The nose is the plate of pancakes served as a last dinner to a land use attorney about to be executed. He wanted just the pancakes. After all, we are talking about land use and zoning law. Initially there’s no syrup or even an orange wedge to make the plate look nice. But in time, the low-key features of this bourbon begin to open with three-day-old gardenias, fresh apples, and palmetto bug husks drying in the sun.
The mouth is peppery, rich, and sweet. There’s a pleasing bourbon kick; overall it’s just as drinkable as it can be. I’d liken it to one of those motorized Barcaloungers driving around at the Daytona 500 parking lots. It’s not going to win on speed or power, but the charm is universal. You’ll also find honey pirated by paper wasps and chestnuts roasting over Yankee candles.

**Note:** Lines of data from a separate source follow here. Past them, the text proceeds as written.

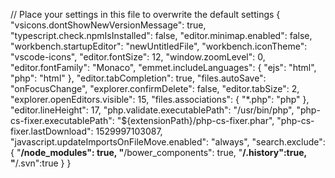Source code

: // Place your settings in this file to overwrite the default settings
{
    "vsicons.dontShowNewVersionMessage": true,
    "typescript.check.npmIsInstalled": false,
    "editor.minimap.enabled": false,
    "workbench.startupEditor": "newUntitledFile",
    "workbench.iconTheme": "vscode-icons",
    "editor.fontSize": 12,
    "window.zoomLevel": 0,
    "editor.fontFamily": "Monaco",
    "emmet.includeLanguages": {
        "ejs": "html",
        "php": "html"
    },
    "editor.tabCompletion": true,
    "files.autoSave": "onFocusChange",
    "explorer.confirmDelete": false,
    "editor.tabSize": 2,
    "explorer.openEditors.visible": 15,
    "files.associations": {
        "*.php": "php"
    },
    "editor.lineHeight": 17,
    "php.validate.executablePath": "/usr/bin/php",
    "php-cs-fixer.executablePath": "${extensionPath}/php-cs-fixer.phar",
    "php-cs-fixer.lastDownload": 1529997103087,
    "javascript.updateImportsOnFileMove.enabled": "always",
    "search.exclude": {
        "**/node_modules": true,
        "**/bower_components": true,
        "**/.history":true,
        "**/.svn":true
    }
}
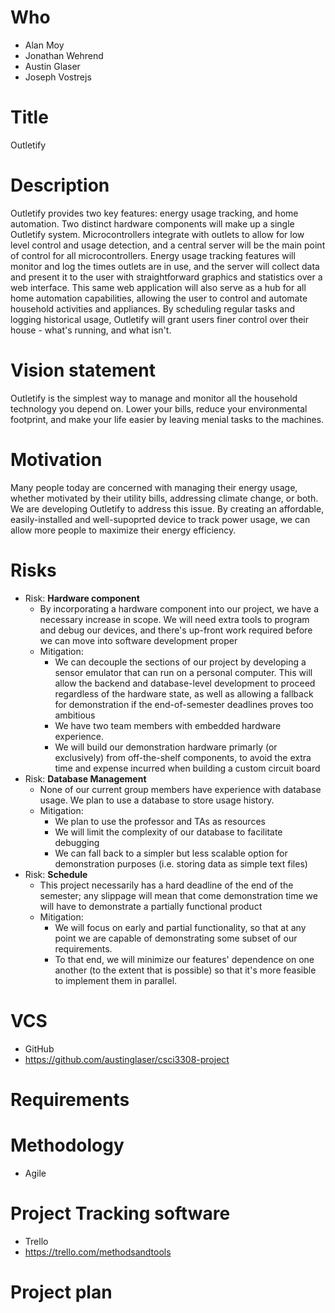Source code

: # Who
* Alan Moy
* Jonathan Wehrend
* Austin Glaser
* Joseph Vostrejs

# Title
Outletify

# Description
Outletify provides two key features: energy usage tracking, and home
automation. Two distinct hardware components will make up a single Outletify
system. Microcontrollers integrate with outlets to allow for low level control
and usage detection, and a central server will be the main point of control for
all microcontrollers. Energy usage tracking features will monitor and log the
times outlets are in use, and the server will collect data and present it to
the user with straightforward graphics and statistics over a web interface.
This same web application will also serve as a hub for all home automation
capabilities, allowing the user to control and automate household activities
and appliances. By scheduling regular tasks and logging historical usage,
Outletify will grant users finer control over their house - what's running,
and what isn't.

# Vision statement
Outletify is the simplest way to manage and monitor all the household
technology you depend on. Lower your bills, reduce your environmental
footprint, and make your life easier by leaving menial tasks to the machines.

# Motivation
Many people today are concerned with managing their energy usage, whether
motivated by their utility bills, addressing climate change, or both. We are
developing Outletify to address this issue. By creating an affordable,
easily-installed and well-supoprted device to track power usage, we can allow
more people to maximize their energy efficiency.

# Risks
-   Risk: **Hardware component**
    -   By incorporating a hardware component into our project, we have a
        necessary increase in scope. We will need extra tools to program and
        debug our devices, and there's up-front work required before we can move
        into software development proper
    -   Mitigation:
        -   We can decouple the sections of our project by developing a sensor
            emulator that can run on a personal computer. This will allow the
            backend and database-level development to proceed regardless of the
            hardware state, as well as allowing a fallback for demonstration if
            the end-of-semester deadlines proves too ambitious
        -   We have two team members with embedded hardware experience.
        -   We will build our demonstration hardware primarly (or exclusively)
            from off-the-shelf components, to avoid the extra time and expense
            incurred when building a custom circuit board
-   Risk: **Database Management**
    -   None of our current group members have experience with database usage.
        We plan to use a database to store usage history.
    -   Mitigation:
        -   We plan to use the professor and TAs as resources
        -   We will limit the complexity of our database to facilitate debugging
        -   We can fall back to a simpler but less scalable option for
            demonstration purposes (i.e. storing data as simple text files)
-   Risk: **Schedule**
    -   This project necessarily has a hard deadline of the end of the semester;
        any slippage will mean that come demonstration time we will have to
        demonstrate a partially functional product
    -   Mitigation:
        -   We will focus on early and partial functionality, so that at any
            point we are capable of demonstrating some subset of our
            requirements.
        -   To that end, we will minimize our features' dependence on one
            another (to the extent that is possible) so that it's more feasible
            to implement them in parallel.

# VCS
* GitHub
* https://github.com/austinglaser/csci3308-project

# Requirements

# Methodology
* Agile

# Project Tracking software
* Trello
* https://trello.com/methodsandtools

# Project plan

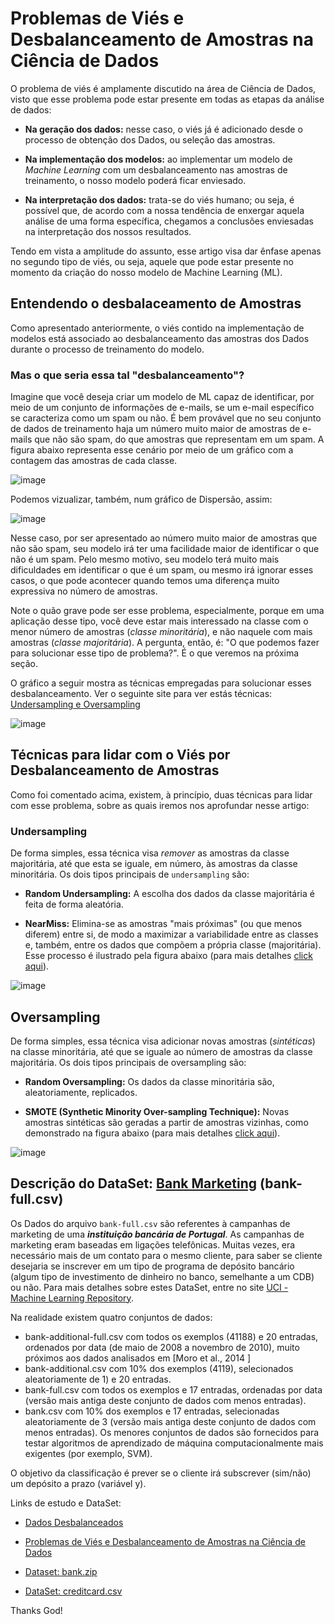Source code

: # Problemas de Viés e Desbalanceamento de Amostras na Ciência de Dados

O problema de viés é amplamente discutido na área de Ciência de Dados, visto que esse problema pode estar presente em todas as etapas da análise de dados:

* **Na geração dos dados:** nesse caso, o viés já é adicionado desde o processo de obtenção dos Dados, ou seleção das amostras.

* **Na implementação dos modelos:** ao implementar um modelo de _Machine Learning_ com um desbalanceamento nas amostras de treinamento, o nosso modelo poderá ficar enviesado.

* **Na interpretação dos dados:** trata-se do viés humano; ou seja, é possível que, de acordo com a nossa tendência de enxergar aquela análise de uma forma específica, chegamos a conclusões enviesadas na interpretação dos nossos resultados.


Tendo em vista a amplitude do assunto, esse artigo visa dar ênfase apenas no segundo tipo de viés, ou seja, aquele que pode estar presente no momento da criação do nosso modelo de Machine Learning (ML).

## Entendendo o desbalaceamento de Amostras

Como apresentado anteriormente, o viés contido na implementação de modelos está associado ao desbalanceamento das amostras dos Dados durante o processo de treinamento do modelo. 

### Mas o que seria essa tal "desbalanceamento"?

Imagine que você deseja criar um modelo de ML capaz de identificar, por meio de um conjunto de informações de e-mails, se um e-mail específico se caracteriza como um spam ou não. É bem provável que no seu conjunto de dados de treinamento haja um número muito maior de amostras de e-mails que não são spam, do que amostras que representam em um spam. A figura abaixo representa esse cenário por meio de um gráfico com a contagem das amostras de cada classe.

![image](https://user-images.githubusercontent.com/69597971/152691515-abf571a8-c10d-4b5a-b47d-31612a0a73b2.png)

Podemos vizualizar, também, num gráfico de Dispersão, assim:

![image](https://user-images.githubusercontent.com/69597971/152691943-011530c3-3349-4b0b-87bc-40fff1bca437.png)

Nesse caso, por ser apresentado ao número muito maior de amostras que não são spam, seu modelo irá ter uma facilidade maior de identificar o que não é um spam. Pelo mesmo motivo, seu modelo terá muito mais dificuldades em identificar o que é um spam, ou mesmo irá ignorar esses casos, o que pode acontecer quando temos uma diferença muito expressiva no número de amostras.

Note o quão grave pode ser esse problema, especialmente, porque em uma aplicação desse tipo, você deve estar mais interessado na classe com o menor número de amostras (_classe minoritária_), e não naquele com mais amostras (_classe majoritária_). A pergunta, então, é: "O que podemos fazer para solucionar esse tipo de problema?". É o que veremos na próxima seção. 

O gráfico a seguir mostra as técnicas empregadas para solucionar esses desbalanceamento. Ver o seguinte site para ver estás técnicas: [Undersampling e Oversampling](https://medium.com/data-hackers/como-lidar-com-dados-desbalanceados-em-problemas-de-classifica%C3%A7%C3%A3o-17c4d4357ef9)

![image](https://user-images.githubusercontent.com/69597971/152692275-b4873e13-d7e4-43b5-b640-f850626359f3.png)

## Técnicas para lidar com o Viés por Desbalanceamento de Amostras

Como foi comentado acima, existem, à princípio, duas técnicas para lidar com esse problema, sobre as quais iremos nos aprofundar nesse artigo:

### Undersampling

De forma simples, essa técnica visa _remover_ as amostras da classe majoritária, até que esta se iguale, em número, às amostras da classe minoritária. Os dois tipos principais de ``undersampling`` são:

* **Random Undersampling:** A escolha dos dados da classe majoritária é feita de forma aleatória.

* **NearMiss:** Elimina-se as amostras "mais próximas" (ou que menos diferem) entre si, de modo a maximizar a variabilidade entre as classes e, também, entre os dados que compõem a própria classe (majoritária). Esse processo é ilustrado pela figura abaixo (para mais detalhes [click aqui](https://dev.to/charfaouiyounes/resampling-to-properly-handle-imbalanced-datasets-in-machine-learning-4anb)).

![image](https://user-images.githubusercontent.com/69597971/152694643-e4fc798e-21be-4265-8bdc-987137d275ee.png)


## Oversampling

De forma simples, essa técnica visa adicionar novas amostras (_sintéticas_) na classe minoritária, até que se iguale ao número de amostras da classe majoritária. Os dois tipos principais de oversampling são:

* **Random Oversampling:** Os dados da classe minoritária são, aleatoriamente, replicados.

* **SMOTE (Synthetic Minority Over-sampling Technique):** Novas amostras sintéticas são geradas a partir de amostras vizinhas, como demonstrado na figura abaixo (para mais detalhes [click aqui](https://dev.to/charfaouiyounes/resampling-to-properly-handle-imbalanced-datasets-in-machine-learning-4anb)).


![image](https://user-images.githubusercontent.com/69597971/152694892-3b86eaf1-3bdd-40a5-a996-c1c9e2b46631.png)


## Descrição do DataSet: [Bank Marketing](https://archive.ics.uci.edu/ml/datasets/Bank+Marketing) (bank-full.csv)

Os Dados do arquivo ``bank-full.csv`` são referentes à campanhas de marketing de uma **_instituição bancária de Portugal_**. As campanhas de marketing eram baseadas em ligações telefônicas. Muitas vezes, era necessário mais de um contato para o mesmo cliente, para saber se cliente desejaria se inscrever em um tipo de programa de depósito bancário (algum tipo de investimento de dinheiro no banco, semelhante a um CDB) ou não. Para mais detalhes sobre estes DataSet, entre no site [UCI - Machine Learning Repository](https://archive.ics.uci.edu/ml/datasets/Bank+Marketing).

Na realidade existem quatro conjuntos de dados:
* bank-additional-full.csv com todos os exemplos (41188) e 20 entradas, ordenados por data (de maio de 2008 a novembro de 2010), muito próximos aos dados analisados ​​em [Moro et al., 2014 ]
* bank-additional.csv com 10% dos exemplos (4119), selecionados aleatoriamente de 1) e 20 entradas.
* bank-full.csv com todos os exemplos e 17 entradas, ordenadas por data (versão mais antiga deste conjunto de dados com menos entradas).
* bank.csv com 10% dos exemplos e 17 entradas, selecionadas aleatoriamente de 3 (versão mais antiga deste conjunto de dados com menos entradas).
Os menores conjuntos de dados são fornecidos para testar algoritmos de aprendizado de máquina computacionalmente mais exigentes (por exemplo, SVM).

O objetivo da classificação é prever se o cliente irá subscrever (sim/não) um depósito a prazo (variável y).













Links de estudo e DataSet:

* [Dados Desbalanceados](https://sigmoidal.ai/como-lidar-com-dados-desbalanceados/)

* [Problemas de Viés e Desbalanceamento de Amostras na Ciência de Dados](https://letscode-academy.com/blog/problemas-de-vies-e-desbalanceamento-de-amostras-na-ciencia-de-dados)

* [Dataset: bank.zip](https://archive.ics.uci.edu/ml/datasets/Bank+Marketing)

* [DataSet: creditcard.csv](https://www.dropbox.com/s/b44o3t3ehmnx2b7/creditcard.csv?dl=1)



Thanks God!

The finish glides along smoothly. Reams of yellow legal pages, metal clips, fraying rubber bands, and crackled leather attaché cases create a pocket of intense discernibility here. I mean by this to say that it is what we thought it was, to paraphrase the late, great Dennis Green. I don’t mean to say that this whiskey is taking my fumbles and returning them for touchdowns. Far from it. I’m just saying that if it did do this, I would be just as surprised and dismayed as Coach Green was.
On the scale of songs that names a brand of whiskey in them–
The Basil Hayden is “Red Dragon Tattoo” by Fountains of Wayne—The earnest narrator gets the tattoo in the hope that it will help him get the girl, but not before downing a few glasses of Basil Hayden to dull the pain from the tattoo artist’s gun. May this whiskey fuel your love ambitions as well!